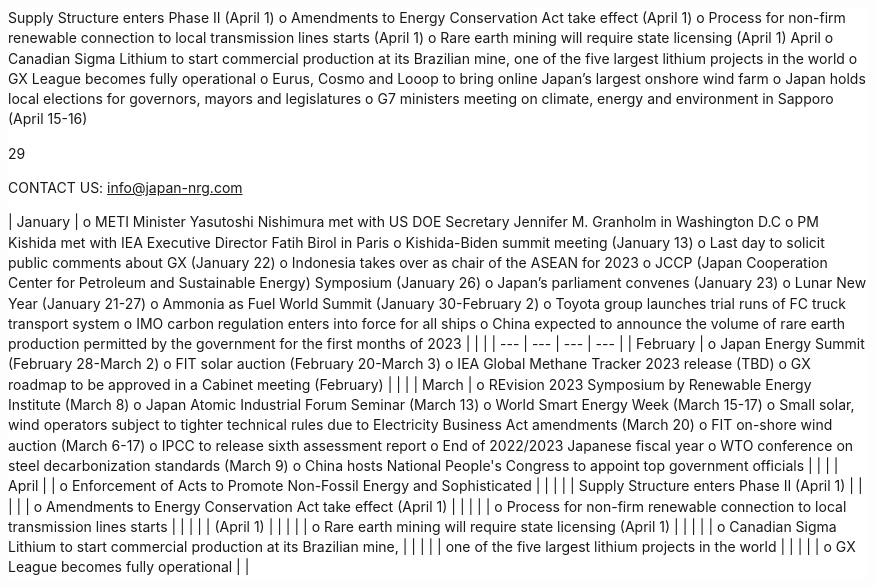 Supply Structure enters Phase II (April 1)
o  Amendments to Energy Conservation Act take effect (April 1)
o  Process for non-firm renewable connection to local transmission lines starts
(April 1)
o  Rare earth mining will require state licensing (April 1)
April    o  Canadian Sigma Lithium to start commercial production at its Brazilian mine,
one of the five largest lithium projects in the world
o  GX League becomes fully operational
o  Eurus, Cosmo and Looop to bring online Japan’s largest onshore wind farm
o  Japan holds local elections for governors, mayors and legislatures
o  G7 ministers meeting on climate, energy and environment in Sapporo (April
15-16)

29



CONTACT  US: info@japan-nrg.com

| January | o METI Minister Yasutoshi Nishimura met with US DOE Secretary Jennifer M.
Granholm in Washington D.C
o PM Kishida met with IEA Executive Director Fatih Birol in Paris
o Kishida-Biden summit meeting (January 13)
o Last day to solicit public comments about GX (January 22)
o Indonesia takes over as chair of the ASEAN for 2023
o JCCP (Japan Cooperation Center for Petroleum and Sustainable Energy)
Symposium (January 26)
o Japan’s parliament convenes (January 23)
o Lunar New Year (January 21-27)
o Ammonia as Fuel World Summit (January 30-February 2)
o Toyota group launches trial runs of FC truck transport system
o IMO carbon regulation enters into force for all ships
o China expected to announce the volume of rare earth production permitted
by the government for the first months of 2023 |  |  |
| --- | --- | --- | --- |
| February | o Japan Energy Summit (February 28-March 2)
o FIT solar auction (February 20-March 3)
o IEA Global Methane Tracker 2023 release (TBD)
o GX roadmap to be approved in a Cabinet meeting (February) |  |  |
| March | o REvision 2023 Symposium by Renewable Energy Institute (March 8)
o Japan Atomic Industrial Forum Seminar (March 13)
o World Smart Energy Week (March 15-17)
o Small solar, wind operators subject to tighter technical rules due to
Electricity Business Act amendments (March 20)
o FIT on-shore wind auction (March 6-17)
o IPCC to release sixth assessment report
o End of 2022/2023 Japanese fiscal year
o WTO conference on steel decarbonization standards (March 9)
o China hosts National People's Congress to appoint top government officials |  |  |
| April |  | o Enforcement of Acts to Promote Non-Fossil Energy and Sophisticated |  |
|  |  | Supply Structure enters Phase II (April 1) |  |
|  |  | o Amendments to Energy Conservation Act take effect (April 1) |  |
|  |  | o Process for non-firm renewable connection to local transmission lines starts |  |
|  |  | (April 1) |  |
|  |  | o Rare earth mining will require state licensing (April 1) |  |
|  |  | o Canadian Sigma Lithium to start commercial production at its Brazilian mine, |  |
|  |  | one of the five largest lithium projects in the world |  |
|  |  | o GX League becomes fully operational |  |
____
## REQUIRED ACTION
The pictures stay out of the copy. Set down the entries above precisely.

## RESULT
 Supply Structure enters Phase II (April 1)
o  Amendments to Energy Conservation Act take effect (April 1)
o  Process for non-firm renewable connection to local transmission lines starts
(April 1)
o  Rare earth mining will require state licensing (April 1)
April    o  Canadian Sigma Lithium to start commercial production at its Brazilian mine,
one of the five largest lithium projects in the world
o  GX League becomes fully operational
o  Eurus, Cosmo and Looop to bring online Japan’s largest onshore wind farm
o  Japan holds local elections for governors, mayors and legislatures
o  G7 ministers meeting on climate, energy and environment in Sapporo (April
15-16)

29



CONTACT  US: info@japan-nrg.com

| January | o METI Minister Yasutoshi Nishimura met with US DOE Secretary Jennifer M.
Granholm in Washington D.C
o PM Kishida met with IEA Executive Director Fatih Birol in Paris
o Kishida-Biden summit meeting (January 13)
o Last day to solicit public comments about GX (January 22)
o Indonesia takes over as chair of the ASEAN for 2023
o JCCP (Japan Cooperation Center for Petroleum and Sustainable Energy)
Symposium (January 26)
o Japan’s parliament convenes (January 23)
o Lunar New Year (January 21-27)
o Ammonia as Fuel World Summit (January 30-February 2)
o Toyota group launches trial runs of FC truck transport system
o IMO carbon regulation enters into force for all ships
o China expected to announce the volume of rare earth production permitted
by the government for the first months of 2023 |  |  |
| --- | --- | --- | --- |
| February | o Japan Energy Summit (February 28-March 2)
o FIT solar auction (February 20-March 3)
o IEA Global Methane Tracker 2023 release (TBD)
o GX roadmap to be approved in a Cabinet meeting (February) |  |  |
| March | o REvision 2023 Symposium by Renewable Energy Institute (March 8)
o Japan Atomic Industrial Forum Seminar (March 13)
o World Smart Energy Week (March 15-17)
o Small solar, wind operators subject to tighter technical rules due to
Electricity Business Act amendments (March 20)
o FIT on-shore wind auction (March 6-17)
o IPCC to release sixth assessment report
o End of 2022/2023 Japanese fiscal year
o WTO conference on steel decarbonization standards (March 9)
o China hosts National People's Congress to appoint top government officials |  |  |
| April |  | o Enforcement of Acts to Promote Non-Fossil Energy and Sophisticated |  |
|  |  | Supply Structure enters Phase II (April 1) |  |
|  |  | o Amendments to Energy Conservation Act take effect (April 1) |  |
|  |  | o Process for non-firm renewable connection to local transmission lines starts |  |
|  |  | (April 1) |  |
|  |  | o Rare earth mining will require state licensing (April 1) |  |
|  |  | o Canadian Sigma Lithium to start commercial production at its Brazilian mine, |  |
|  |  | one of the five largest lithium projects in the world |  |
|  |  | o GX League becomes fully operational |  |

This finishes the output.